Xander’s Heart

I did not know Xander Wohlstadter, but I know his story and I know his mother.  

Because I know his story and his mother, I know his heart.

 

I met Xander’s mother, Beth Lewandowski, more than a decade ago through a lawyer’s list serve of which we both were members.  We taught a course together at our lawyers’ conference that year.  Xander must have been a baby, since he tragically died in 2014 at the age of 20.   An out-of-control intoxicated driver ended his life.

Though I never met Xander, I can say this:  If he had his mother’s fire, it burned fiercely.  If he had his mother’s tenderness, it rested gently on his shoulders.

This afternoon, I retrieved my mail just before driving into the desolate little town of Isleton to interview one of the local artists for my community’s blog.  Among the junk, I saw a crisp white square from Beth.  Ah, I thought to myself.  Something official!  An announcement, perhaps?  A wedding invitation?  I studied the St. Louis address, then tucked the envelope into my notebook and journeyed over the country roads.

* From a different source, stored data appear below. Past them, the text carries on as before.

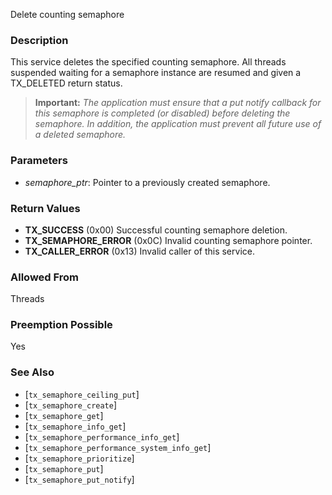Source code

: Delete counting semaphore

### Description

This service deletes the specified counting semaphore. All threads suspended waiting for a semaphore instance are resumed and given a TX_DELETED return status.

> **Important:** *The application must ensure that a put notify callback for this semaphore is completed (or disabled) before deleting the semaphore. In addition, the application must prevent all future use of a deleted semaphore.*

### Parameters

- *semaphore_ptr*: Pointer to a previously created semaphore.

### Return Values

- **TX_SUCCESS** (0x00) Successful counting semaphore deletion.
- **TX_SEMAPHORE_ERROR** (0x0C) Invalid counting semaphore pointer.
- **TX_CALLER_ERROR** (0x13) Invalid caller of this service.

### Allowed From

Threads

### Preemption Possible

Yes

### See Also

- [`tx_semaphore_ceiling_put`]
- [`tx_semaphore_create`]
- [`tx_semaphore_get`]
- [`tx_semaphore_info_get`]
- [`tx_semaphore_performance_info_get`]
- [`tx_semaphore_performance_system_info_get`]
- [`tx_semaphore_prioritize`]
- [`tx_semaphore_put`]
- [`tx_semaphore_put_notify`]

But after I had parked, I pulled the piece back out and slit the flap.  A photograph and a little clutch of stickers fluttered into my lap.  Oh, geez.

I had forgotten my promise to take one of the stickers that Beth had made and place it near the Pacific Ocean in memory of Xander.

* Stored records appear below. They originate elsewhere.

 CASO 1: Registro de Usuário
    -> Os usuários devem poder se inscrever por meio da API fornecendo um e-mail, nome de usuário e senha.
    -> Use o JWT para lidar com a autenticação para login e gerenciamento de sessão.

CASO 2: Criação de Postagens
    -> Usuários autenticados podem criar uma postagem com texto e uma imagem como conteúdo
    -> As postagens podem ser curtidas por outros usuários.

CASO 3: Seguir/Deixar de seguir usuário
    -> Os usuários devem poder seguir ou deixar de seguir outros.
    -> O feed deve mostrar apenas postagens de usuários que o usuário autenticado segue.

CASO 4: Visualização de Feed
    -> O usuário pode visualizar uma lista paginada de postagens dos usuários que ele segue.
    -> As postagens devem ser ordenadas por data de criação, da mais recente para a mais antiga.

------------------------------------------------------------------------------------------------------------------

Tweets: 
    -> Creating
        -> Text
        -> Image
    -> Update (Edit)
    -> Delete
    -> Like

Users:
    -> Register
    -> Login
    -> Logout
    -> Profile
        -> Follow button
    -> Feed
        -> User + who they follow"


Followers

I stared at Xander’s picture and the little pile of hearts.  Tears welled in my eyes.  I cannot imagine losing my son, who turns twenty-eight tomorrow.  What would I do?  How would I survive?  What meaning could I ever find in life, without that life in my life?

Yet Beth has done so.  Xander loved to use his camera to record the beauty of this world, so Beth takes photographs.  He rode a bike around St. Louis, so Beth does too.  I realize as I write that I have no idea if Beth had any other children.  I click over to her Facebook page and troll her listed family relationships.  I see no one identified as progeny.  I wrack my mind but cannot unearth that knowledge.  I make a note to ask.

It doesn’t matter, really.  She went on living, and I can tell from what I see that her life has been enriched by Xander’s heart.  Pictures of sunsets, and rivers, and flowers, and the streets of St. Louis pepper the pages of her social media.  In dying, Xander has drawn his mother’s eye to even more beauty than it might otherwise have known.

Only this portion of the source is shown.